That's taking it as a matter of history and mythology, first of all.

But, even then, consider this - we are not discussing whether they all come from the same root. We are discussing if the gods are the *same entity* in some sense.

Using your own analogy - you are not the same individual as your mother, are you? No, you are not. You are a mixture of your mother, and your father, and your upbringing, that lead to a completely separate individual - you may share some similarities to your ancestors, but you are not the same person. So, apply that to the Abramamic god(s). The Judaic god gets reformed into the Christian god. As myth and literature, Islam borrows from Judaism directly, and from Christianity, and from Persian and Arabic mythology, and changes it all and wraps it up together to get Allah.

Now, at any of these steps, as mythology and literature go, we might call the god the same entity, or we might say that the changes at one or more of those steps yields an entity that is sufficiently different from what came before as to not be the same thing.

As a pretty direct analogy, we will take the Norse god Odin.

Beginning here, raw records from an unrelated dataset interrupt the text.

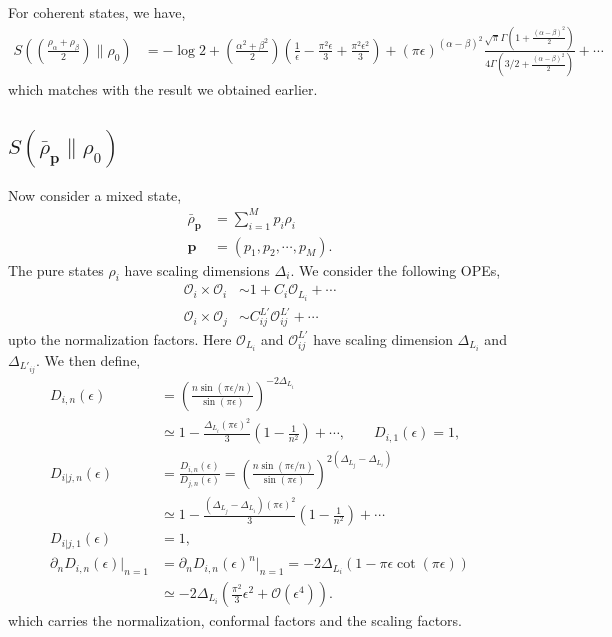 \documentclass[11pt]{article}
\newcommand{\ep}{\epsilon}
\newcommand{\p}{\partial}
\newcommand{\mO}{\mathcal{O}}
\newcommand{\lb}{\left(}
\newcommand{\rb}{\right)}
\begin{document}
For coherent states, we have,
\begin{align}
    S\lb \lb\frac{\rho_\alpha + \rho_\beta}{2}\rb\Big\| \rho_0\rb &= -\log 2+ \lb\frac{\alpha^2 + \beta^2}{2}\rb \lb\frac{1}{\ep} - \frac{\pi^2\ep}{3} + \frac{\pi^2\ep^2}{3} \rb + \lb\pi \ep\rb^{(\alpha-\beta)^2} \frac{\sqrt \pi \Gamma\lb1+\frac{(\alpha-\beta)^2}{2}\rb}{4\Gamma\lb3/2 + \frac{(\alpha-\beta)^2}{2}\rb}+\cdots
\end{align}
which matches with the result we obtained earlier.

\subsection{\texorpdfstring{$S(\bar{\rho}_\textbf{p}\| \rho_0)$}{S rho bar wrt vacuum}}
Now consider a mixed state, 
\begin{align}
    \bar{\rho}_\textbf{p} &= \sum_{i=1}^M p_i \rho_i \\
    \textbf{p}&= (p_1,p_2,\cdots, p_M).
\end{align}
The pure states $\rho_i$ have scaling dimensions $\Delta_i$. We consider the following OPEs,
\begin{align}
    \mO_i \times \mO_i &\sim 1+ C_i \mO_{L_i} +\cdots \\
    \mO_i \times \mO_j &\sim C_{ij}^{L'} \mO_{ij}^{L'} + \cdots
\end{align}
upto the normalization factors. Here $\mO_{L_i}$ and $\mO_{ij}^{L'}$ have scaling dimension $\Delta_{L_i}$ and $\Delta_{L'_{ij}}$. We then define,
\begin{align}
    D_{i,n}(\ep) &= \lb\frac{n\sin (\pi\ep/n)}{\sin(\pi\ep)}\rb^{-2\Delta_{L_i}} \\
    &\simeq 1-\frac{\Delta_{L_i}(\pi \ep)^2}{3}\lb 1-\frac{1}{n^2}\rb+\cdots 
    ,\qquad D_{i,1}(\ep)=1, \\
    D_{i|j,n}(\ep)&= \frac{D_{i,n}(\ep)}{D_{j,n}(\ep)} =  \lb\frac{n\sin (\pi\ep/n)}{\sin(\pi\ep)}\rb^{2(\Delta_{L_j}-\Delta_{L_i})} \\
    &\simeq 1-\frac{\lb \Delta_{L_j}-\Delta_{L_i}\rb(\pi \ep)^2}{3}\lb 1-\frac{1}{n^2}\rb+\cdots 
    \\
    D_{i|j,1}(\ep)&=1, \\
    \p_n D_{i,n}(\ep)\big|_{n=1} &= \p_n D_{i,n}(\ep)^n\big|_{n=1}=-2\Delta_{L_i} \lb 1-\pi \ep\cot (\pi\ep)\rb \\
    &\simeq -2\Delta_{L_i}\lb\frac{\pi^2}{3}\ep^2 + \mO(\ep^4)\rb.
\end{align}
which carries the normalization, conformal factors and the scaling factors. 
\end{document}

The Odin most of us know is a war god, king of the Norse pantheon, called "All-father". He's the Big Cheese of the pantheon. But, note that the Norse didn't always have him that way. The war-god Odin is the god of the late, Viking-Norse. To the earlier Norse, before the Viking period, however, his brother Tyr was the king of the pantheon - and Tyr was more a god of justice than war (not strange, for a people who had not yet turned to aggression and raiding as a notable economic pillar). Odin had a role in the stories more equivalent to Hermes or Mercury - the messenger deity, rather than the king and war god.

If we told a story of the old Odin, without naming him, you probably wouldn't recognize him. The Odin we are most familiar with has the same name, and is said to have some of the same history, but some events previously ascribed to Tyr and others then gets ascribed to Odin, and he was transformed enough that he even takes a different role in the mythology - it would be reasonable to say that the older version really was a different entity by the same name.

And all that is setting aside the more philosophical and theological question - say one or more of the gods of Judaism, Christianity, and Islam *actually exist*. Are they actually all worshiping the same being?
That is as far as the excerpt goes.